Mission: Possible - Mistaken: Identity


When I was on IMDB a couple days ago, I thought, "What, have the guys at Asylum finally gotten a film to the front page of IMDB?" Asylum being that company that makes cheap knockoffs of popular movies, like Transmorphers and Snakes on a Train.

Nope, MI-5 is just a regular movie. In fact, it's based on a British TV show of the same name. And it's not even called MI-5 in all the countries where it's being released.

But the timing of the release of this movie certainly seems to be curious, in a year that already featured (just a few months ago) the release of the fifth movie in the Mission: Impossible series, which could be referred to as M:I 5 if you want to get cutesy with the nicknames and drop that whole part about rogue nations.

Do I actually think the producers of this film are trying to piggyback on the success of Tom Cruise et al and their long-running franchise?

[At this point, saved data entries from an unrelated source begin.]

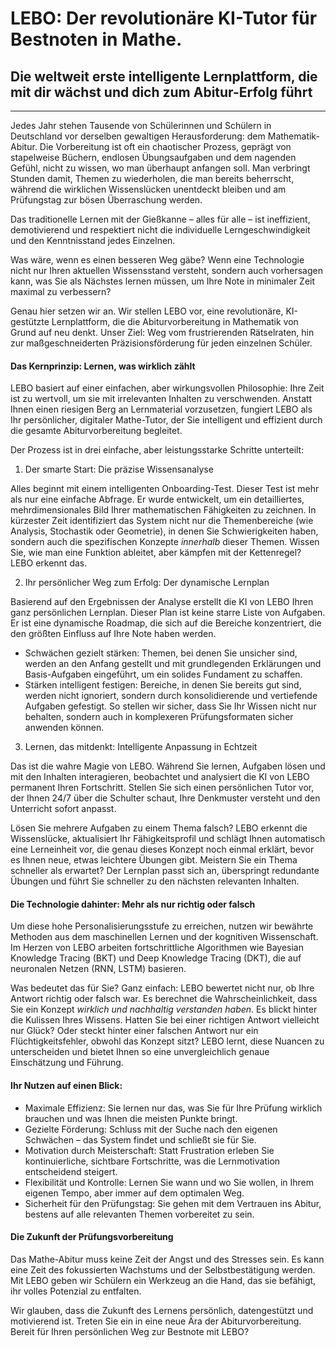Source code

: # LEBO: Der revolutionäre KI-Tutor für Bestnoten in Mathe.

## Die weltweit erste intelligente Lernplattform, die mit dir wächst und dich zum Abitur-Erfolg führt

---

Jedes Jahr stehen Tausende von Schülerinnen und Schülern in Deutschland vor derselben gewaltigen Herausforderung: dem Mathematik-Abitur. Die Vorbereitung ist oft ein chaotischer Prozess, geprägt von stapelweise Büchern, endlosen Übungsaufgaben und dem nagenden Gefühl, nicht zu wissen, wo man überhaupt anfangen soll. Man verbringt Stunden damit, Themen zu wiederholen, die man bereits beherrscht, während die wirklichen Wissenslücken unentdeckt bleiben und am Prüfungstag zur bösen Überraschung werden.

Das traditionelle Lernen mit der Gießkanne – alles für alle – ist ineffizient, demotivierend und respektiert nicht die individuelle Lerngeschwindigkeit und den Kenntnisstand jedes Einzelnen.

Was wäre, wenn es einen besseren Weg gäbe? Wenn eine Technologie nicht nur Ihren aktuellen Wissensstand versteht, sondern auch vorhersagen kann, was Sie als Nächstes lernen müssen, um Ihre Note in minimaler Zeit maximal zu verbessern?

Genau hier setzen wir an. Wir stellen LEBO vor, eine revolutionäre, KI-gestützte Lernplattform, die die Abiturvorbereitung in Mathematik von Grund auf neu denkt. Unser Ziel: Weg vom frustrierenden Rätselraten, hin zur maßgeschneiderten Präzisionsförderung für jeden einzelnen Schüler.

#### Das Kernprinzip: Lernen, was wirklich zählt

LEBO basiert auf einer einfachen, aber wirkungsvollen Philosophie: Ihre Zeit ist zu wertvoll, um sie mit irrelevanten Inhalten zu verschwenden. Anstatt Ihnen einen riesigen Berg an Lernmaterial vorzusetzen, fungiert LEBO als Ihr persönlicher, digitaler Mathe-Tutor, der Sie intelligent und effizient durch die gesamte Abiturvorbereitung begleitet.

Der Prozess ist in drei einfache, aber leistungsstarke Schritte unterteilt:

1. Der smarte Start: Die präzise Wissensanalyse

Alles beginnt mit einem intelligenten Onboarding-Test. Dieser Test ist mehr als nur eine einfache Abfrage. Er wurde entwickelt, um ein detailliertes, mehrdimensionales Bild Ihrer mathematischen Fähigkeiten zu zeichnen. In kürzester Zeit identifiziert das System nicht nur die Themenbereiche (wie Analysis, Stochastik oder Geometrie), in denen Sie Schwierigkeiten haben, sondern auch die spezifischen Konzepte *innerhalb* dieser Themen. Wissen Sie, wie man eine Funktion ableitet, aber kämpfen mit der Kettenregel? LEBO erkennt das.

2. Ihr persönlicher Weg zum Erfolg: Der dynamische Lernplan

Basierend auf den Ergebnissen der Analyse erstellt die KI von LEBO Ihren ganz persönlichen Lernplan. Dieser Plan ist keine starre Liste von Aufgaben. Er ist eine dynamische Roadmap, die sich auf die Bereiche konzentriert, die den größten Einfluss auf Ihre Note haben werden.

* Schwächen gezielt stärken: Themen, bei denen Sie unsicher sind, werden an den Anfang gestellt und mit grundlegenden Erklärungen und Basis-Aufgaben eingeführt, um ein solides Fundament zu schaffen.  
* Stärken intelligent festigen: Bereiche, in denen Sie bereits gut sind, werden nicht ignoriert, sondern durch konsolidierende und vertiefende Aufgaben gefestigt. So stellen wir sicher, dass Sie Ihr Wissen nicht nur behalten, sondern auch in komplexeren Prüfungsformaten sicher anwenden können.  
3. Lernen, das mitdenkt: Intelligente Anpassung in Echtzeit

Das ist die wahre Magie von LEBO. Während Sie lernen, Aufgaben lösen und mit den Inhalten interagieren, beobachtet und analysiert die KI von LEBO permanent Ihren Fortschritt. Stellen Sie sich einen persönlichen Tutor vor, der Ihnen 24/7 über die Schulter schaut, Ihre Denkmuster versteht und den Unterricht sofort anpasst.

Lösen Sie mehrere Aufgaben zu einem Thema falsch? LEBO erkennt die Wissenslücke, aktualisiert Ihr Fähigkeitsprofil und schlägt Ihnen automatisch eine Lerneinheit vor, die genau dieses Konzept noch einmal erklärt, bevor es Ihnen neue, etwas leichtere Übungen gibt. Meistern Sie ein Thema schneller als erwartet? Der Lernplan passt sich an, überspringt redundante Übungen und führt Sie schneller zu den nächsten relevanten Inhalten.

#### Die Technologie dahinter: Mehr als nur richtig oder falsch

Um diese hohe Personalisierungsstufe zu erreichen, nutzen wir bewährte Methoden aus dem maschinellen Lernen und der kognitiven Wissenschaft. Im Herzen von LEBO arbeiten fortschrittliche Algorithmen wie Bayesian Knowledge Tracing (BKT) und Deep Knowledge Tracing (DKT), die auf neuronalen Netzen (RNN, LSTM) basieren.

Was bedeutet das für Sie? Ganz einfach: LEBO bewertet nicht nur, ob Ihre Antwort richtig oder falsch war. Es berechnet die Wahrscheinlichkeit, dass Sie ein Konzept *wirklich und nachhaltig verstanden haben*. Es blickt hinter die Kulissen Ihres Wissens. Hatten Sie bei einer richtigen Antwort vielleicht nur Glück? Oder steckt hinter einer falschen Antwort nur ein Flüchtigkeitsfehler, obwohl das Konzept sitzt? LEBO lernt, diese Nuancen zu unterscheiden und bietet Ihnen so eine unvergleichlich genaue Einschätzung und Führung.

#### Ihr Nutzen auf einen Blick:

* Maximale Effizienz: Sie lernen nur das, was Sie für Ihre Prüfung wirklich brauchen und was Ihnen die meisten Punkte bringt.  
* Gezielte Förderung: Schluss mit der Suche nach den eigenen Schwächen – das System findet und schließt sie für Sie.  
* Motivation durch Meisterschaft: Statt Frustration erleben Sie kontinuierliche, sichtbare Fortschritte, was die Lernmotivation entscheidend steigert.  
* Flexibilität und Kontrolle: Lernen Sie wann und wo Sie wollen, in Ihrem eigenen Tempo, aber immer auf dem optimalen Weg.  
* Sicherheit für den Prüfungstag: Sie gehen mit dem Vertrauen ins Abitur, bestens auf alle relevanten Themen vorbereitet zu sein.

#### Die Zukunft der Prüfungsvorbereitung

Das Mathe-Abitur muss keine Zeit der Angst und des Stresses sein. Es kann eine Zeit des fokussierten Wachstums und der Selbstbestätigung werden. Mit LEBO geben wir Schülern ein Werkzeug an die Hand, das sie befähigt, ihr volles Potenzial zu entfalten.

Wir glauben, dass die Zukunft des Lernens persönlich, datengestützt und motivierend ist. Treten Sie ein in eine neue Ära der Abiturvorbereitung. Bereit für Ihren persönlichen Weg zur Bestnote mit LEBO?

Not really, and not only because the movie is being released as Spooks: The Greater Good in some parts of the world. However, that's also an unfortunate title, given what the word "spook" has meant in the history of racial relationships, especially in the U.S. It appears it's being released as MI-5 in the U.S., in fact, specifically to distance itself from the problematic word "spooks," and not to create a conscious comparison in the viewer's mind between this movie and Mission: Impossible. And besides, the TV show it's based on is actually called MI-5, so one can hardly accuse them of conjuring some neutral title that was chosen specifically for its tendency to make people think of that long-running series based on another TV show.

Still, you can't deny that an unconscious comparison certainly benefits the film, as does the similarity of the subject matter, both movies being about spies (and featuring explosions at famous world landmarks, even if the one in Mission: Impossible - Ghost Protocol was at the Kremlin, rather than Westminster Palace in London).

In either case, I probably won't be someone who seeks this movie out. The spy movie is already one of my least favorite genres, and I have yet to be convinced that Kit Harrington can be an effective leading man at the movies. Then again, as I am judging him only on Pompeii, which I actually didn't mind, I suppose the jury is still out.